### Goal of the exercise
How many lines of the entries below include the word "width"? Answer with the number alone.

Stored data entries
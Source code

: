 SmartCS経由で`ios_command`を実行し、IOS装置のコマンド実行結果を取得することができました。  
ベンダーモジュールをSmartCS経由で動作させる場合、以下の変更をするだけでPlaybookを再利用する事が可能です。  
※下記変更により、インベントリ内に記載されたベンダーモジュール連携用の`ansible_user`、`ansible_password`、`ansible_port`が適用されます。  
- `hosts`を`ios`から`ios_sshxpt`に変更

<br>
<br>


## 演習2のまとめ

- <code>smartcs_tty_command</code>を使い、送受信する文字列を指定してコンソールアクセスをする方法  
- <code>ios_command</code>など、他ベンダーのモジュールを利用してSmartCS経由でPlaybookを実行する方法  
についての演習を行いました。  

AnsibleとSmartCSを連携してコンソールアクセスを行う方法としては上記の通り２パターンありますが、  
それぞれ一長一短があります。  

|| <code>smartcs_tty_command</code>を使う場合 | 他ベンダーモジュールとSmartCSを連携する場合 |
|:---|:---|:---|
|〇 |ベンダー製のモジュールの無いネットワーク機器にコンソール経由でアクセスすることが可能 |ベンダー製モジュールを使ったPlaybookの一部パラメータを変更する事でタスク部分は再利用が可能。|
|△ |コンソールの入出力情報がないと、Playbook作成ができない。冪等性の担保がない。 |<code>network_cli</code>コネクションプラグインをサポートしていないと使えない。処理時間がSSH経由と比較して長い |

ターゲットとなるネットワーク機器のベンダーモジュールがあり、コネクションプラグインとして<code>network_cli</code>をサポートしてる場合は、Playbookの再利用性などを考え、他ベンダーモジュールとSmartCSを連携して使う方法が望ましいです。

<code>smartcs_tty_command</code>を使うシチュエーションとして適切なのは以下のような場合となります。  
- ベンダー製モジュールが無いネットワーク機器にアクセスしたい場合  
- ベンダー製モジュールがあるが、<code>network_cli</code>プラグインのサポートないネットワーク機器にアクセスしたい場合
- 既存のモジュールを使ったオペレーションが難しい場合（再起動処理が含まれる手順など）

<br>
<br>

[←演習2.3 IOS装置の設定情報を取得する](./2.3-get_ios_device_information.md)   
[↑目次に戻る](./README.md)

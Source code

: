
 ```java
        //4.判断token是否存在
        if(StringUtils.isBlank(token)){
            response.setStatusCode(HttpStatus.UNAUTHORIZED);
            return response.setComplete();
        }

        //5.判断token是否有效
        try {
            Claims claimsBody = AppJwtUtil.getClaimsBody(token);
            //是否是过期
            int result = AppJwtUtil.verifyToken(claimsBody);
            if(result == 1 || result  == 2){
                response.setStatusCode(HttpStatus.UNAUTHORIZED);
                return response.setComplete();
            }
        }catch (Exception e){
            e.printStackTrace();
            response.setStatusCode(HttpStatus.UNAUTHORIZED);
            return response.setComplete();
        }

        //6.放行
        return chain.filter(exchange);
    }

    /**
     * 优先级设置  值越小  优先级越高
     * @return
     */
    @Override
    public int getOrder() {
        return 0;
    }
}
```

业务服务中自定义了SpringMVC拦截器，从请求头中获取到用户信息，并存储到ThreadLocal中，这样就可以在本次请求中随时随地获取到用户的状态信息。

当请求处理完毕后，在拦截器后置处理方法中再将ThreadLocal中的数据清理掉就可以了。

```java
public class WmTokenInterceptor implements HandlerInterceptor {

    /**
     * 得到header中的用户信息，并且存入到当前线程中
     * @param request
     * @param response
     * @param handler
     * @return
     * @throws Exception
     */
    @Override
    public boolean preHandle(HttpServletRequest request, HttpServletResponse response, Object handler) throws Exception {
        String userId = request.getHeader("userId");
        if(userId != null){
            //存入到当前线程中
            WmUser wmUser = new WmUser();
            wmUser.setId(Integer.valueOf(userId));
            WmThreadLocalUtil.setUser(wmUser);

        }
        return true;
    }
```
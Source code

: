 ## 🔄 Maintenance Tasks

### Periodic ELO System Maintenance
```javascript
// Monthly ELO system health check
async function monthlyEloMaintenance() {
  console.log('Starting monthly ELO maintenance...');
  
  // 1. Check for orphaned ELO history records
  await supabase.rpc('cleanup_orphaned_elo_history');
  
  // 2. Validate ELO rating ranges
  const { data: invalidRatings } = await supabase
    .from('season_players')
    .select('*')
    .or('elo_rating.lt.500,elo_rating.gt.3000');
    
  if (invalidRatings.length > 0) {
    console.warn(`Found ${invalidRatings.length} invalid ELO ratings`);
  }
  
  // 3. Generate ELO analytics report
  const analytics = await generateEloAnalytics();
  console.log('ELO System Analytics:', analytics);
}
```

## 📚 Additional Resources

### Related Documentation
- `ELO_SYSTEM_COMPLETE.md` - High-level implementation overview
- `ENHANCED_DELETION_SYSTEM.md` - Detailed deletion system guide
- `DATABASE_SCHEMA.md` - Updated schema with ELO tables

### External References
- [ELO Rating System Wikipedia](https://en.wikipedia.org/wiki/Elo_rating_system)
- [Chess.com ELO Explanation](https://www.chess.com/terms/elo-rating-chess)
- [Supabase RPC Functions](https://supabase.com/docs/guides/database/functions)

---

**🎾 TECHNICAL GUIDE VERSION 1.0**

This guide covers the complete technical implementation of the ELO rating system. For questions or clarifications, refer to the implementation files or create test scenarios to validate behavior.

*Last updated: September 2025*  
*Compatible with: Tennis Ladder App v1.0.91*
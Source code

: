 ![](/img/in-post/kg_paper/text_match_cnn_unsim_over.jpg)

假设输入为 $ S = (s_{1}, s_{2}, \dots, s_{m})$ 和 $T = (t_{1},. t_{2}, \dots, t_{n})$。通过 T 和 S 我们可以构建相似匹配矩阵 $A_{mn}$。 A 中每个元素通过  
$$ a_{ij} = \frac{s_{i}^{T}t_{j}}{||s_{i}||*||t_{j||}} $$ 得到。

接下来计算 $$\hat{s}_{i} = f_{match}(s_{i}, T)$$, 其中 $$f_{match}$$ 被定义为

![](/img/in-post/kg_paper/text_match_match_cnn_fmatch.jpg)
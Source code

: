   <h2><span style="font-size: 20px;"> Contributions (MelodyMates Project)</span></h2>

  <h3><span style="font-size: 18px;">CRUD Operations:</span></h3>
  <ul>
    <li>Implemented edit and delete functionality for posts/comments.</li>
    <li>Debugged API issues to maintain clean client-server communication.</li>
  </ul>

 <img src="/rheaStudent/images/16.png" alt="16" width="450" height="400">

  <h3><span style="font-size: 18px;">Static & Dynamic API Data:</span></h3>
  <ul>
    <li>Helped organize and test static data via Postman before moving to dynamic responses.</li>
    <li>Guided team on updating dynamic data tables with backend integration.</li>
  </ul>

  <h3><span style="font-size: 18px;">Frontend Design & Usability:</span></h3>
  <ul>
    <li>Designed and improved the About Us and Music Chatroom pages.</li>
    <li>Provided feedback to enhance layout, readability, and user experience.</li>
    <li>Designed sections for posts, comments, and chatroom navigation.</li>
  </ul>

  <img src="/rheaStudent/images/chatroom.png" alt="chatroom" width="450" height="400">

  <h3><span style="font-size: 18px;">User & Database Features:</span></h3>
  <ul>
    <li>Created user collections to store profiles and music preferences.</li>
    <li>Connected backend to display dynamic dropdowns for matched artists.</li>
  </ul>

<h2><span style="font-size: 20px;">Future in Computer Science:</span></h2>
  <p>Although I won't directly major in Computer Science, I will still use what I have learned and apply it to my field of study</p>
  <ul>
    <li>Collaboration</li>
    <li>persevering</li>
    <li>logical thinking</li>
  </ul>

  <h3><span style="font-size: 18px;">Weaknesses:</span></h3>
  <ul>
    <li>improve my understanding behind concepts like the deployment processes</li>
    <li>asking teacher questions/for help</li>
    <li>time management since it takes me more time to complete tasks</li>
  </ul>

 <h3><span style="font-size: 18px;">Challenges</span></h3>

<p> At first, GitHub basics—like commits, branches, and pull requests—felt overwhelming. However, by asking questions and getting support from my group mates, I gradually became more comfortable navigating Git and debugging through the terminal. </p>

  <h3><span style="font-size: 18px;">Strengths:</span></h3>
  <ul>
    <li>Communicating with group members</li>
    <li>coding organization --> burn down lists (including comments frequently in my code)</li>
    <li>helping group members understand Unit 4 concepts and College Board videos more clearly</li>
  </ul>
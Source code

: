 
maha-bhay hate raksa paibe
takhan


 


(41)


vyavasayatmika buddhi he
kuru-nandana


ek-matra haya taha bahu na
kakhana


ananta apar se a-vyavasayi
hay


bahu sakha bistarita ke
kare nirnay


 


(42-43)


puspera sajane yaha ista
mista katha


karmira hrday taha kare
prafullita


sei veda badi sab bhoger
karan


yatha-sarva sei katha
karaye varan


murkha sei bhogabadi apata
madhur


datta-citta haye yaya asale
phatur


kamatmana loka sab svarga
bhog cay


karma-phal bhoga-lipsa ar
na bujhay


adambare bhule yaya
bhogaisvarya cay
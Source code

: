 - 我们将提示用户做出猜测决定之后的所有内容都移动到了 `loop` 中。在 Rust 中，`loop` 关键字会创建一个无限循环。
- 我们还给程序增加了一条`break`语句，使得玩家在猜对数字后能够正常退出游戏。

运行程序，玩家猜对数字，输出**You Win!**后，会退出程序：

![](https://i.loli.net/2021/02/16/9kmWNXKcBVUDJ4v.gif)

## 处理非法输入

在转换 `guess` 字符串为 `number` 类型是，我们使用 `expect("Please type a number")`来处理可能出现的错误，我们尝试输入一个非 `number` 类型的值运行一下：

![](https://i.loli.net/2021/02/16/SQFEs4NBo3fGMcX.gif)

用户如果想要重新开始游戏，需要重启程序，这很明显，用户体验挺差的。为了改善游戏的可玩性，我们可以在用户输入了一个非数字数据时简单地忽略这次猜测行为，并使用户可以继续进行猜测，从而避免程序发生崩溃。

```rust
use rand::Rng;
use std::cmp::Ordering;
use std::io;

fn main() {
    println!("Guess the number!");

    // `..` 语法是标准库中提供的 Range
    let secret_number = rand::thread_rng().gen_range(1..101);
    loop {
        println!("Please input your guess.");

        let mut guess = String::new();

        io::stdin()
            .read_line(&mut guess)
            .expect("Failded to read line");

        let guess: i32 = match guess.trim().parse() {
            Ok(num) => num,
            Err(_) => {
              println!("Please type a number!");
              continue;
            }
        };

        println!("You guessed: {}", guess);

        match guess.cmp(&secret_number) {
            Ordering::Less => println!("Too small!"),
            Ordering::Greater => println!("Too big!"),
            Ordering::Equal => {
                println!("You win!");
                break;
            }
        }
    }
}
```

### Task response
2